__EXERCISE__
Below are the records; copy exactly the stretch from the line containing "- Unit tests" through the line containing "- Test with screen readers", both ends included, and nothing else.

** Opening TASK DATA block **

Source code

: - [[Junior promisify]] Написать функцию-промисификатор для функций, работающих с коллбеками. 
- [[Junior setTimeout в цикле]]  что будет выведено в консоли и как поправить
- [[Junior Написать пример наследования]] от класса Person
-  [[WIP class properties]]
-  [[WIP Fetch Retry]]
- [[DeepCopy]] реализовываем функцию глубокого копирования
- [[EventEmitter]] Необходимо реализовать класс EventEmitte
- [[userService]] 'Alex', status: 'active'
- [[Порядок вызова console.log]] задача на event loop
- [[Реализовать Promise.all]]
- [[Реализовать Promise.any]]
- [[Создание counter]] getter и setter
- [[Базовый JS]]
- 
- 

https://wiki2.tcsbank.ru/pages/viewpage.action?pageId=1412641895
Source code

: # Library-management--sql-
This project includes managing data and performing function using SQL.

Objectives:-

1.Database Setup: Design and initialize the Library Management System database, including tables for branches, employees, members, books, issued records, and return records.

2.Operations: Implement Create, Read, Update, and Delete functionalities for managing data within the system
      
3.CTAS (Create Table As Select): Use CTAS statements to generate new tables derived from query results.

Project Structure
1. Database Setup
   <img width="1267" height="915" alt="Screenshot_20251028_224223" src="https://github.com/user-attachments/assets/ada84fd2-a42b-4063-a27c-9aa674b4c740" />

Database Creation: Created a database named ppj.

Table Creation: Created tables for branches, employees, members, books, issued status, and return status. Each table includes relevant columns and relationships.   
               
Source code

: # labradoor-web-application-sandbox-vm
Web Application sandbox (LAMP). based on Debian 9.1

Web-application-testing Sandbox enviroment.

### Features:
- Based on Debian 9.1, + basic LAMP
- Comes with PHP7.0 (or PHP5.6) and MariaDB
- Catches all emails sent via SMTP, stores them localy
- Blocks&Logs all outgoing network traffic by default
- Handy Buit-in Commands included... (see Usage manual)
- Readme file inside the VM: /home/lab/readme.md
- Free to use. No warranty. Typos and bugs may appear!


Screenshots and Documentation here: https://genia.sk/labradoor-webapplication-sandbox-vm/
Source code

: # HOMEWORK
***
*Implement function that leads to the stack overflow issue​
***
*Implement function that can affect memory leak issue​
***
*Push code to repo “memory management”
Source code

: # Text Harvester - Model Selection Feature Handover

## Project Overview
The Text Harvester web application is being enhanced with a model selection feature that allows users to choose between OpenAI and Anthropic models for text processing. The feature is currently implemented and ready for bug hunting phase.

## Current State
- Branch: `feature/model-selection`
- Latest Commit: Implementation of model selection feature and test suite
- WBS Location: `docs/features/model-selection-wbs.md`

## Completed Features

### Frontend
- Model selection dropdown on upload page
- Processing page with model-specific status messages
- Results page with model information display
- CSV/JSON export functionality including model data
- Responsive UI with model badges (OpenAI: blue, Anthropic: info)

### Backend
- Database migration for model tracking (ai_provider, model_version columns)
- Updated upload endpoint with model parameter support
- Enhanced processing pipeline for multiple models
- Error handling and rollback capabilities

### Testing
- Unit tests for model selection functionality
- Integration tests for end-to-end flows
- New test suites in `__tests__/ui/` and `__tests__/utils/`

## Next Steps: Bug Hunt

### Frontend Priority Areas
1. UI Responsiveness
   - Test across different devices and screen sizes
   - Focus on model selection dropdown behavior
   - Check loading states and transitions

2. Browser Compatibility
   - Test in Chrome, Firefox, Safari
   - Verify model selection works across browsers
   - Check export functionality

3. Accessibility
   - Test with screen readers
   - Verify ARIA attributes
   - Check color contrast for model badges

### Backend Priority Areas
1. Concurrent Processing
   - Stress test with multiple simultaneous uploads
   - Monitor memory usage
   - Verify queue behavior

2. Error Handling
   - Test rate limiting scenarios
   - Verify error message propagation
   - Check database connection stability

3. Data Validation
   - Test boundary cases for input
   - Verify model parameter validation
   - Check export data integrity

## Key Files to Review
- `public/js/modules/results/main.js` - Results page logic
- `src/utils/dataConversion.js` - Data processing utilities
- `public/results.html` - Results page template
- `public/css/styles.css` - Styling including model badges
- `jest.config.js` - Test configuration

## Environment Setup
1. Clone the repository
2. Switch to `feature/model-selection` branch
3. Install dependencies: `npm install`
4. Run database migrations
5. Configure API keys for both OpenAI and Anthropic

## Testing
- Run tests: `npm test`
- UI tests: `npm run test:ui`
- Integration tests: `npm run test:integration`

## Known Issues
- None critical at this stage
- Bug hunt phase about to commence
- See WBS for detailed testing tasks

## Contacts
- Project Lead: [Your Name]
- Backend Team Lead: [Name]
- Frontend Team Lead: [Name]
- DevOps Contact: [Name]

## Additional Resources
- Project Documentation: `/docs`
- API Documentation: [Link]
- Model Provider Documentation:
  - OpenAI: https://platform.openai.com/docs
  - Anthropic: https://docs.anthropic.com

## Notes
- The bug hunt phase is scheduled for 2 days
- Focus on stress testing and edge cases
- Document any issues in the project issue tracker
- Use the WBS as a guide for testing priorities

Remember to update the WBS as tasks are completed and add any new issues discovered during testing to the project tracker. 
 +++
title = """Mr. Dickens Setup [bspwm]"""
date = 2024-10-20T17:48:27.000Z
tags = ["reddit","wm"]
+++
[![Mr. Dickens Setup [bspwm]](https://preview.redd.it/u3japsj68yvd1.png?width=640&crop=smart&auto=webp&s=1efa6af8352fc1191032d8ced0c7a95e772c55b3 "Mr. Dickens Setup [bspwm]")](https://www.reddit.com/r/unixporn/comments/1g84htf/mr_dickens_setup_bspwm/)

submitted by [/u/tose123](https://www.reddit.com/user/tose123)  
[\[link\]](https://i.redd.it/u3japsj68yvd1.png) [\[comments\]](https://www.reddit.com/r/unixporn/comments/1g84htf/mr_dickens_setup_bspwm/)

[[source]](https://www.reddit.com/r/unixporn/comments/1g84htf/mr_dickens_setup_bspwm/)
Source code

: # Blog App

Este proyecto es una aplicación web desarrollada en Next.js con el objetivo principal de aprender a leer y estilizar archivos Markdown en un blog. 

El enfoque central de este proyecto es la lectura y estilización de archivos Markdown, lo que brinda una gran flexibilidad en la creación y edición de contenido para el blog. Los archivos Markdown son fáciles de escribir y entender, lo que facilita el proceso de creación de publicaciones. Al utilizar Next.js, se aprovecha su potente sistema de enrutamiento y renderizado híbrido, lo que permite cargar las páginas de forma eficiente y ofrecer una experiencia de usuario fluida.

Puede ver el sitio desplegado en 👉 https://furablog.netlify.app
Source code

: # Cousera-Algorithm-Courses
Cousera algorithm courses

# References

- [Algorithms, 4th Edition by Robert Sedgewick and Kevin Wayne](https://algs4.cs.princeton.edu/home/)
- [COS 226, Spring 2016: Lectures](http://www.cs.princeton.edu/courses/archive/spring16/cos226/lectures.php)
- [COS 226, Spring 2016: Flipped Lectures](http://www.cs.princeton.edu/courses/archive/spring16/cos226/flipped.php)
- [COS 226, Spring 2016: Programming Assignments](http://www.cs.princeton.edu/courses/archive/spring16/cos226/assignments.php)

** Closing TASK DATA block **
** Opening TASK DATA block **

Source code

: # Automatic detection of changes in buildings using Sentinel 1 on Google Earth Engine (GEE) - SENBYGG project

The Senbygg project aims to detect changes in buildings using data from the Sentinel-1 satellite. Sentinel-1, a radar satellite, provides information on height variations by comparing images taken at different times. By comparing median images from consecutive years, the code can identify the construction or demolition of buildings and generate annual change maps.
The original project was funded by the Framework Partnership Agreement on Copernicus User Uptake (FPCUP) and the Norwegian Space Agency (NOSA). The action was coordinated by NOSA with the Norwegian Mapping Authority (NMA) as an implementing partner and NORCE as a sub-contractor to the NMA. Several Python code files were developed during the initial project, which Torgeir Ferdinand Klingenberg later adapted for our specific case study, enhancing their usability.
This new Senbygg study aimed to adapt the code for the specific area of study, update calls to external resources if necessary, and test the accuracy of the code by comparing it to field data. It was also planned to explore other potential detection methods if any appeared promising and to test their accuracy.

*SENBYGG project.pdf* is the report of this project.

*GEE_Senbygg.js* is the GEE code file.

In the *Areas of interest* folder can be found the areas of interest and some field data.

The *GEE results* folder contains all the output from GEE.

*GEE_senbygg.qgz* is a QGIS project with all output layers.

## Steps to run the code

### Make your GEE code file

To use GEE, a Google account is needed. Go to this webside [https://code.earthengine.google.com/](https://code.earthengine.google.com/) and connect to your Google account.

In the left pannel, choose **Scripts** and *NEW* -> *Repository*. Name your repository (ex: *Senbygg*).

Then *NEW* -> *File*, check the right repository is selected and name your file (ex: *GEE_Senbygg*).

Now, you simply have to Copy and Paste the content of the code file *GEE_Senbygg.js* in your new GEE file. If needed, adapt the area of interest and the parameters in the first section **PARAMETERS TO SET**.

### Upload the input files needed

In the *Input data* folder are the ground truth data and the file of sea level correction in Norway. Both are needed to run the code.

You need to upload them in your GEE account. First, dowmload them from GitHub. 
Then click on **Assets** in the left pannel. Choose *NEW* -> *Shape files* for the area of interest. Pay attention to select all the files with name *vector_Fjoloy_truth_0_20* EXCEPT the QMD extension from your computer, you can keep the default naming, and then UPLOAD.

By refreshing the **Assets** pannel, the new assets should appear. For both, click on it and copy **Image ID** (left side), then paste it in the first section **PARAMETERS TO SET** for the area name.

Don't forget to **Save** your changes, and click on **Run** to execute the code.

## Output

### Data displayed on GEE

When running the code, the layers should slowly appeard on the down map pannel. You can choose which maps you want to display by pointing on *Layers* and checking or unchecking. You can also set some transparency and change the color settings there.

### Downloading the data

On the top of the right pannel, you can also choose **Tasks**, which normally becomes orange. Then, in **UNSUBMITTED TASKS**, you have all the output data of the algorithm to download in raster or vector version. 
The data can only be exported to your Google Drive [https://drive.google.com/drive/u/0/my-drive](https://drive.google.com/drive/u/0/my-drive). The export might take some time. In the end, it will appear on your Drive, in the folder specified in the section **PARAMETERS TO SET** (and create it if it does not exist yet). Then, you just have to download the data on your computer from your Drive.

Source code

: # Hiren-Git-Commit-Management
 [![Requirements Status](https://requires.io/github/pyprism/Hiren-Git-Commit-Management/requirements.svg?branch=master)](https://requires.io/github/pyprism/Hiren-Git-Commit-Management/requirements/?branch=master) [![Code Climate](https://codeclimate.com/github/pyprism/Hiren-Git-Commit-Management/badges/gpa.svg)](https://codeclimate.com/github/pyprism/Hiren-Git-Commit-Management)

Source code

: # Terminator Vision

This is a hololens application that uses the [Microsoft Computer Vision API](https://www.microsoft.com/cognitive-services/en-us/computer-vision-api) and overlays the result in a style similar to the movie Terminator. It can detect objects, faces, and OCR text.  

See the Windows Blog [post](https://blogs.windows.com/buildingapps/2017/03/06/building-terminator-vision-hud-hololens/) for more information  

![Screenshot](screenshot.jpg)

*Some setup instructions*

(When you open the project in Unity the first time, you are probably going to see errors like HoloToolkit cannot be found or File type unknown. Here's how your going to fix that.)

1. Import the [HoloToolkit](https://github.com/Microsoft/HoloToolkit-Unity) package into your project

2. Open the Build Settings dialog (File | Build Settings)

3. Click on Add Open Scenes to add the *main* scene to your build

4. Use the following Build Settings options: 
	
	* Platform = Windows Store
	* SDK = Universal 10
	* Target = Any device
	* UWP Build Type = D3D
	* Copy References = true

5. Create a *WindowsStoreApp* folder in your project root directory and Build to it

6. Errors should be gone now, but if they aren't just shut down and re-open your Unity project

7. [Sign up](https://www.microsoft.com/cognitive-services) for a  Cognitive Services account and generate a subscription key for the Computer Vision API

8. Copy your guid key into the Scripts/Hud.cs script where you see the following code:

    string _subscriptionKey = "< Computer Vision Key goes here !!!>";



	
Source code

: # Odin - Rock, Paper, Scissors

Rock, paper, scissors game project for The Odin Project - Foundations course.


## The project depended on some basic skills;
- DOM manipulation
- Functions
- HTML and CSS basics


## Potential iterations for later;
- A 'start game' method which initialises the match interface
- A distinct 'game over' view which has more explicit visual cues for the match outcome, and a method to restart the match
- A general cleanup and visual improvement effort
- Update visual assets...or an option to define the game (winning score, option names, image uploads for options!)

** Closing TASK DATA block **

__ANSWER SECTION__
- Unit tests for model selection functionality
- Integration tests for end-to-end flows
- New test suites in `__tests__/ui/` and `__tests__/utils/`

## Next Steps: Bug Hunt

### Frontend Priority Areas
1. UI Responsiveness
   - Test across different devices and screen sizes
   - Focus on model selection dropdown behavior
   - Check loading states and transitions

2. Browser Compatibility
   - Test in Chrome, Firefox, Safari
   - Verify model selection works across browsers
   - Check export functionality

3. Accessibility
   - Test with screen readers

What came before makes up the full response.